And I do not know about oil buildup on the flaps as the intake manifold has not been off for me to see, is this a common problem? Not from what I have researched.

Spoke with VW dealer and they said they need to call VW Techline again and cannot get me in until they do so, that was at 8am and I just called back @1pm and still no update 

I also called VWOA twice today and both times they would not let me talk to my rep handling the case nor would they let me leave the rep a voicemail, just logged that I called. :banghead:

Lets just say I am so pissed off at the moment


----------



## azunderg (Apr 29, 2009)

FSI = garbage...

Mine has something break every 4-8 weeks that cost a minimum of $20 w/a maximum of $1200 and it consumes oil...

:banghead:


----------



## GTI16VFAN2 (Dec 17, 2007)

Ok I talked to the VW dealership service manager and he said he has to call onsite a VW Rep/Specialist but said the intake manifold itself would be next to replace which got me searching. I found this ( http://forums.vwvortex.com/showthread.php?5188188-CEL-Intake-Manifold-Flap-Position-Sensor ) with a bunch of others and it seems the intake manifold failure may not be TSI specific. So what irritates me is if the service manager says intake manifold is next why the wait, just replace the bitch. Also all this reading has scared me big time about the carbon buildup issues, maybe I should just trade the car and stay away from direct injection engines altogether, problem is, I really like my GTI :facepalm:


----------



## GTI16VFAN2 (Dec 17, 2007)

Ok so after reading all the threads about carbon and VWOA and dealer not getting back to me I decided to go the seafoam route while I was waiting. I bought the spray can of seafoam with the fogger straw, rigged some hosing together and went in through the IAT port and used the whole can, shut it off and let it sit for 15 mins then went for a very spirited drive. Guess what, I was able to clear the P2014 code and as of now it has not returned. Figures VW dealer calls me 10 mins later and says they have me scheduled for thursday, now if the code doesn't come back on its good and bad as I am always up for some free replacement parts but if the issue is gone good, but I know it will return. I am pissed that they did not think or offer decarbonization service at the dealer as we all know these cars really need a manual scrubbing to get rid of all the **** and it will just keep returning unless I run a water/meth injection kit which I really do not plan on doing. I see all direct injection manufacturers running into a possible class action lawsuit on vehicles until a valve cleaning method is put in place (which I hear lexus is developing at this time) More to come I suppose, I will update as needed.


----------



## bificus99 (Aug 2, 2008)

GTI16VFAN2 said:


> Ok so after reading all the threads about carbon and VWOA and dealer not getting back to me I decided to go the seafoam route while I was waiting. I bought the spray can of seafoam with the fogger straw, rigged some hosing together and went in through the IAT port and used the whole can, shut it off and let it sit for 15 mins then went for a very spirited drive. Guess what, I was able to clear the P2014 code and as of now it has not returned. Figures VW dealer calls me 10 mins later and says they have me scheduled for thursday, now if the code doesn't come back on its good and bad as I am always up for some free replacement parts but if the issue is gone good, but I know it will return. I am pissed that they did not think or offer decarbonization service at the dealer as we all know these cars really need a manual scrubbing to get rid of all the **** and it will just keep returning unless I run a water/meth injection kit which I really do not plan on doing. I see all direct injection manufacturers running into a possible class action lawsuit on vehicles until a valve cleaning method is put in place (which I hear lexus is developing at this time) More to come I suppose, I will update as needed.

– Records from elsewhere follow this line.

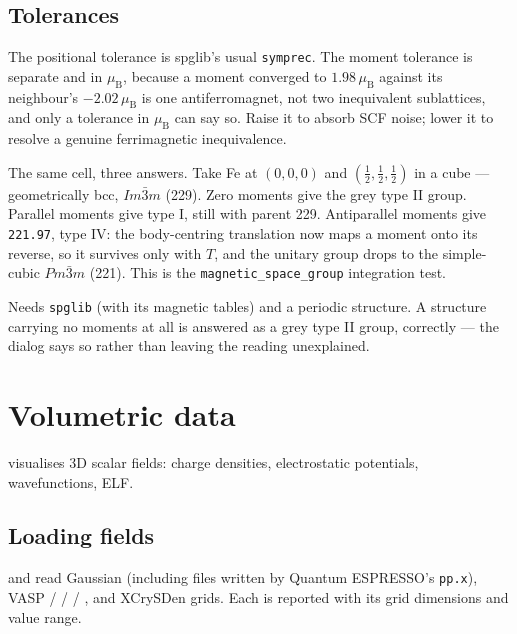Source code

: \subsection{Tolerances}

The positional tolerance is spglib's usual \texttt{symprec}. The moment
tolerance is separate and in $\mu_\text{B}$, because a moment converged to
$1.98\,\mu_\text{B}$ against its neighbour's $-2.02\,\mu_\text{B}$ is one
antiferromagnet, not two inequivalent sublattices, and only a tolerance in
$\mu_\text{B}$ can say so. Raise it to absorb SCF noise; lower it to resolve a
genuine ferrimagnetic inequivalence.

\begin{caltip}
The same cell, three answers. Take Fe at $(0,0,0)$ and
$(\tfrac12,\tfrac12,\tfrac12)$ in a cube --- geometrically bcc,
$Im\bar{3}m$ (229). Zero moments give the grey type II group. Parallel
moments give type I, still with parent 229. Antiparallel moments give
\texttt{221.97}, type IV: the body-centring translation now maps a moment
onto its reverse, so it survives only with $T$, and the unitary group drops
to the simple-cubic $Pm\bar{3}m$ (221). This is the
\texttt{magnetic\_space\_group} integration test.
\end{caltip}

\begin{calwarn}
Needs \texttt{spglib} (with its magnetic tables) and a periodic structure.
A structure carrying no moments at all is answered as a grey type II group,
correctly --- the dialog says so rather than leaving the reading unexplained.
\end{calwarn}

\section{Volumetric data}
\label{sec:volumetric}

\menusep{} visualises 3D scalar fields:
charge densities, electrostatic potentials, wavefunctions, ELF.

\subsection{Loading fields}

 and  read Gaussian
 (including files written by Quantum ESPRESSO's \texttt{pp.x}),
VASP  /  /  / , and
XCrySDen  grids. Each is reported with its grid dimensions and
value range.


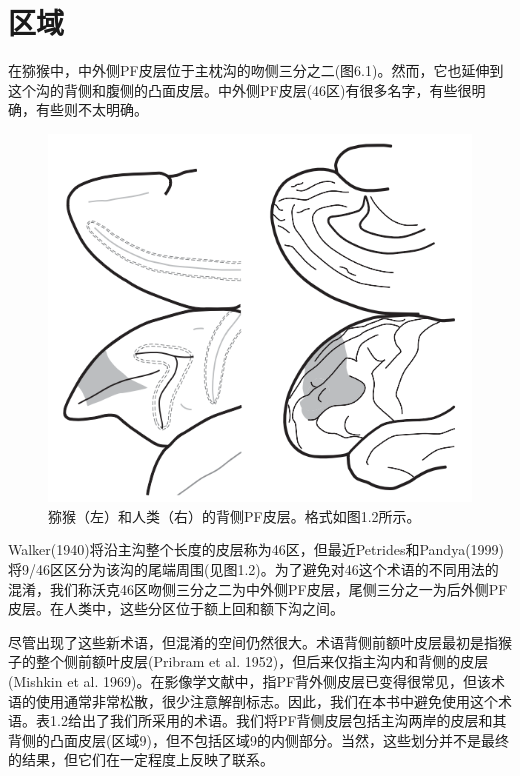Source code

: \section{区域}
在猕猴中，中外侧PF皮层位于主枕沟的吻侧三分之二(图6.1)。然而，它也延伸到这个沟的背侧和腹侧的凸面皮层。中外侧PF皮层(46区)有很多名字，有些很明确，有些则不太明确。
\begin{figure}
	\centering
	\includegraphics[width=0.7\linewidth]{image_pfc/Fig_6_1}
	\caption{猕猴（左）和人类（右）的背侧PF皮层。格式如图1.2所示。}
	\label{fig:fig}
\end{figure}

Walker(1940)将沿主沟整个长度的皮层称为46区，但最近Petrides和Pandya(1999)将9/46区区分为该沟的尾端周围(见图1.2)。为了避免对46这个术语的不同用法的混淆，我们称沃克46区吻侧三分之二为中外侧PF皮层，尾侧三分之一为后外侧PF皮层。在人类中，这些分区位于额上回和额下沟之间。

尽管出现了这些新术语，但混淆的空间仍然很大。术语背侧前额叶皮层最初是指猴子的整个侧前额叶皮层(Pribram et al. 1952)，但后来仅指主沟内和背侧的皮层(Mishkin et al. 1969)。在影像学文献中，指PF背外侧皮层已变得很常见，但该术语的使用通常非常松散，很少注意解剖标志。因此，我们在本书中避免使用这个术语。表1.2给出了我们所采用的术语。我们将PF背侧皮层包括主沟两岸的皮层和其背侧的凸面皮层(区域9)，但不包括区域9的内侧部分。当然，这些划分并不是最终的结果，但它们在一定程度上反映了联系。
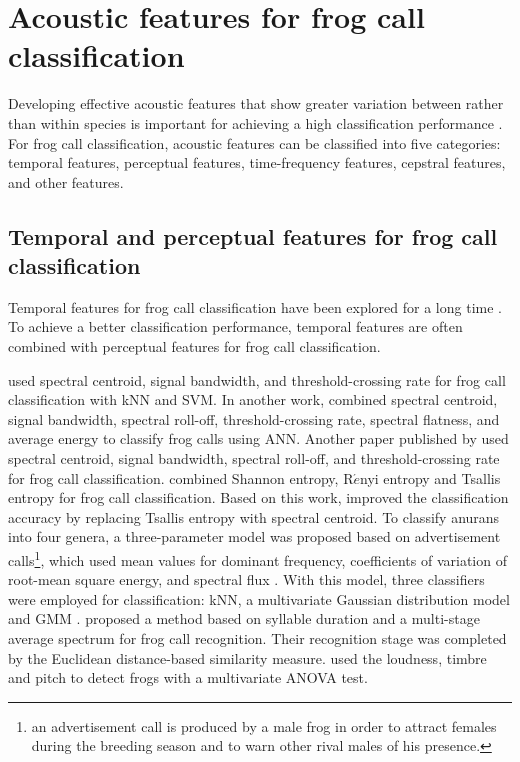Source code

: \section{Acoustic features for frog call classification}
\label{features}
Developing effective acoustic features that show greater variation between rather than within species is important for achieving a high classification performance \citep{Fox20081187}. For frog call classification, acoustic features can be classified into five categories: temporal features, perceptual features, time-frequency features, cepstral features, and other features. 

\subsection{Temporal and perceptual features for frog call classification}

Temporal features for frog call classification have been explored for a long time \citep{huang2008realization, huang2009frog, dayou2011classification, chen2012automatic, camacho2013automatic, Huang20141}. To achieve a better classification performance, temporal features are often combined with perceptual features for frog call classification.
 
\cite{huang2009frog} used spectral centroid, signal bandwidth, and threshold-crossing rate for frog call classification with kNN and SVM. In another work, \cite{Huang20141} combined spectral centroid, signal bandwidth, spectral roll-off, threshold-crossing rate, spectral flatness, and average energy to classify frog calls using ANN. Another paper published by  \citep{huang2008realization} used spectral centroid, signal bandwidth, spectral roll-off, and threshold-crossing rate for frog call classification. 
\cite{dayou2011classification} combined Shannon entropy, R$\acute{e}$nyi entropy and Tsallis entropy for frog call classification. Based on this work, \cite{han2011acoustic} improved the classification accuracy by replacing Tsallis entropy with spectral centroid.
To classify anurans into four genera, a three-parameter model was proposed based on advertisement calls\footnote[1]{an advertisement call is produced by a male frog in order to attract females during the breeding season and to warn other rival males of his presence.}, which used mean values for dominant frequency, coefficients of variation of root-mean square energy, and spectral flux \citep{Gingras2013}. With this model, three classifiers  were employed for classification: kNN, a multivariate Gaussian distribution model and GMM \citep{Gingras2013}.
\cite{chen2012automatic} proposed a method based on syllable duration and a multi-stage average spectrum for frog call recognition. Their recognition stage was completed by the Euclidean distance-based similarity measure. \cite{camacho2013automatic} used the loudness, timbre and pitch to detect frogs with a multivariate ANOVA test.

I seafoam every year on my 2.0t. I should do it twice a year.


----------



## 02GTI-VR6-same1 (Nov 18, 2004)

GTI16VFAN2 said:


> I could understand failed repair attempts by dealer at first but now everything has been replaced I believe that relates to the intake manifold runner, whats left to replace??? :screwy:


Don't know but whatever it is they didn't replace it  Sounds like they replaced a bunch of stuff that wasn't broke and haven't put a finger on what is broke (the evidence is the 5 times it went back and its still broke).


----------



## GTI16VFAN2 (Dec 17, 2007)

Probably needs seafoam or BG treatment even more than twice a year, problem is I fear all that crap going into the cat will cause it to fail prematurely :thumbdown:


----------



## GTI16VFAN2 (Dec 17, 2007)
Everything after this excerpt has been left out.